The fundamental concept of continuations

gnuist006 at gmail.com gnuist006 at gmail.com
Tue Oct 9 15:37:53 EDT 2007


On Oct 9, 5:50 am, Matthias Blume <f... at my.address.elsewhere> wrote:
> "." <f... at bar.biz> writes:
> > On Tue, 09 Oct 2007 05:15:49 +0000, gnuist006 wrote:
>
> >> Again I am depressed to encounter a fundamentally new concept that I
> >> was all along unheard of. Its not even in paul graham's book where i
> >> learnt part of Lisp.

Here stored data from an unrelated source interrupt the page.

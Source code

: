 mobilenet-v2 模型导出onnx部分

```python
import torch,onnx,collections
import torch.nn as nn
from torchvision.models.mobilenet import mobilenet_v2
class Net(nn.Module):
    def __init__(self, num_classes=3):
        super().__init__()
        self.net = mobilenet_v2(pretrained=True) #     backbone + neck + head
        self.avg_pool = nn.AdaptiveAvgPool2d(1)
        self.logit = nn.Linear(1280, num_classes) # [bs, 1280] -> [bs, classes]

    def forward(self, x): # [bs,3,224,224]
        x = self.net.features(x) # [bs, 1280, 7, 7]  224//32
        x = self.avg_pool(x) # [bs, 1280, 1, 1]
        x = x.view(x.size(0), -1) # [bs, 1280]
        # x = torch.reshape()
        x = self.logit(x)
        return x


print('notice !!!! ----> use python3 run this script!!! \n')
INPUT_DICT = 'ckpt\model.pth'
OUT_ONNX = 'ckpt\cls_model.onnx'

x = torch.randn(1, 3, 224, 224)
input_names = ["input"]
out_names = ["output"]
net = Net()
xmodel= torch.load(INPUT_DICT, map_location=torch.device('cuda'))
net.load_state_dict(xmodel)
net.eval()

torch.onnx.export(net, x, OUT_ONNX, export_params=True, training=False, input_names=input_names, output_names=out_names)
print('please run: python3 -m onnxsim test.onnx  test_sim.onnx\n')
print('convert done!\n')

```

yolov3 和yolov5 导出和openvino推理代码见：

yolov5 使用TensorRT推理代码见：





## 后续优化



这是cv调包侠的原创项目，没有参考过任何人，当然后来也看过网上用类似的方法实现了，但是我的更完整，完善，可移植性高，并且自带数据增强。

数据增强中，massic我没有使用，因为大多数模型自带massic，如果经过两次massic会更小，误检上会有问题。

Its in Marc Feeley's video.
>
> >> Can anyone explain:
>
> >> (1) its origin
> > One of the lambda papers, I think.  I don't remember which.
>
> This is a common misconception.  There is very little that
> originated from the "lambda" papers.  But they did a marvelous job at
> promoting some of the ideas that existed in the PL community for
> years.
>
> As for the concept of continuations, there is Scott and Strachey's
> work on denotational semantics, and there is Landin's J operator.

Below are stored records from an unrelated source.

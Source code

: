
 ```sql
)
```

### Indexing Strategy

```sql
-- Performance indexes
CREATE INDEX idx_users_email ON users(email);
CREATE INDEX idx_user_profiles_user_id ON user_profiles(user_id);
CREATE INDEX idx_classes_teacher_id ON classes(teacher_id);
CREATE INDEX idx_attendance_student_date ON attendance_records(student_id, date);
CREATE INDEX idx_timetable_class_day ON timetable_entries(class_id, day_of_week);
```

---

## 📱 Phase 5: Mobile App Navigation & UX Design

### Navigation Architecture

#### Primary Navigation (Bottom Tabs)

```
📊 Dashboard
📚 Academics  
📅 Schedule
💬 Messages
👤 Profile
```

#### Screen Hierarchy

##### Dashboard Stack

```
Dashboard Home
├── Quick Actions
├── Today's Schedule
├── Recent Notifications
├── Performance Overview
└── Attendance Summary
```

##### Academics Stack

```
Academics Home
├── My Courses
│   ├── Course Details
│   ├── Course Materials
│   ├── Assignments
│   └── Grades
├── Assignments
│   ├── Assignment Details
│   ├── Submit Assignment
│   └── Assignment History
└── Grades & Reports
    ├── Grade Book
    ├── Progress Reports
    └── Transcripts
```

> (There's probably more that I am forgetting right now.)
>
> >> (6) any good readable references that explain it lucidly ?
>
> One of the most lucid explanations of definitional interpreters --
> including those that are based on continuation-passing -- are
> explained in J. Reynolds' famous 1971 "Definitional Interpreters for
> Higher-Order Functions" paper.  (It has been re-published in 1998 in
> HOSC.)  The paper also explains how to perform defunctionalization,
> which can be seen as a way to compile (and even hand-compile)
> higher-order programs.
>
> Matthias

Matthias, thanks for the reference, but I dont have access to an
engineering library. I would appreciate, if you have access to paper/
scanner or electronic copy to help many of us out, you are
not just helping me but many will thank you.